##### Extracted information #####
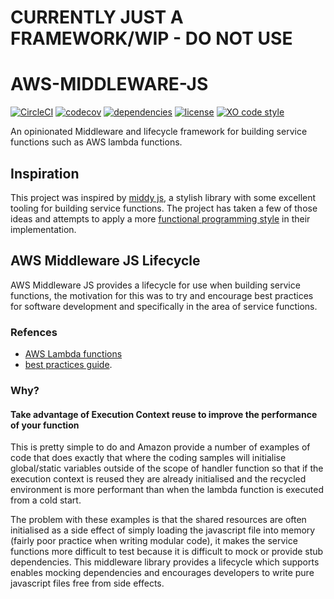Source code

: # CURRENTLY JUST A FRAMEWORK/WIP - DO NOT USE

# AWS-MIDDLEWARE-JS

[![CircleCI](https://img.shields.io/circleci/project/github/ChocPanda/aws-middleware-js/master.svg?style=popout)](https://circleci.com/gh/ChocPanda/aws-middleware-js) [![codecov](https://codecov.io/gh/ChocPanda/aws-middleware-js/branch/master/graph/badge.svg)](https://codecov.io/gh/ChocPanda/aws-middleware-js) [![dependencies](https://david-dm.org/ChocPanda/aws-middleware-js.svg)](https://david-dm.org/ChocPanda/aws-middleware-js) [![license](https://img.shields.io/github/license/ChocPanda/aws-middleware-js.svg?style=popout)](https://github.com/ChocPanda/aws-middleware-js/blob/master/LICENSE) [![XO code style](https://img.shields.io/badge/code_style-XO-5ed9c7.svg)](https://github.com/xojs/xo)

An opinionated Middleware and lifecycle framework for building service functions such as AWS lambda functions. 

## Inspiration

This project was inspired by [middy js](https://github.com/middyjs/middy), a stylish library with some excellent tooling for building service functions. The project has taken a few of those ideas and attempts to apply a more [functional programming style](https://codeburst.io/functional-programming-in-javascript-e57e7e28c0e5) in their implementation.

## AWS Middleware JS Lifecycle

AWS Middleware JS provides a lifecycle for use when building service functions, the motivation for this was to try and encourage best practices for software development and specifically in the area of service functions. 

### Refences
 - [AWS Lambda functions](https://aws.amazon.com/lambda/)
 - [best practices guide](https://docs.aws.amazon.com/lambda/latest/dg/best-practices.html#function-code).

### Why?

#### Take advantage of Execution Context reuse to improve the performance of your function
  This is pretty simple to do and Amazon provide a number of examples of code that does exactly that where the coding samples will initialise global/static variables outside of the scope of handler function so that if the execution context is reused they are already initialised and the recycled environment is more performant than when the lambda function is executed from a cold start.

  The problem with these examples is that the shared resources are often initialised as a side effect of simply loading the javascript file into memory (fairly poor practice when writing modular code), it makes the service functions more difficult to test because it is difficult to mock or provide stub dependencies. This middleware library provides a lifecycle which supports enables mocking dependencies and encourages developers to write pure javascript files free from side effects.
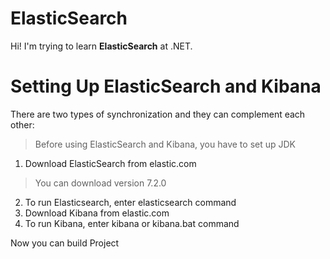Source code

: # ElasticSearch

Hi! I'm trying to learn **ElasticSearch** at .NET.

# Setting Up ElasticSearch and Kibana

There are two types of synchronization and they can complement each other:
 > Before using ElasticSearch and Kibana, you have to set up JDK
1. Download ElasticSearch from elastic.com
 > You can download version 7.2.0
2. To run Elasticsearch, enter elasticsearch command
3. Download Kibana from elastic.com
4. To run Kibana, enter kibana or kibana.bat command

Now you can build Project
#####
■ Exercise ■
Tally the lines above that include "enter", and reply with only the tally.

■ Response ■
2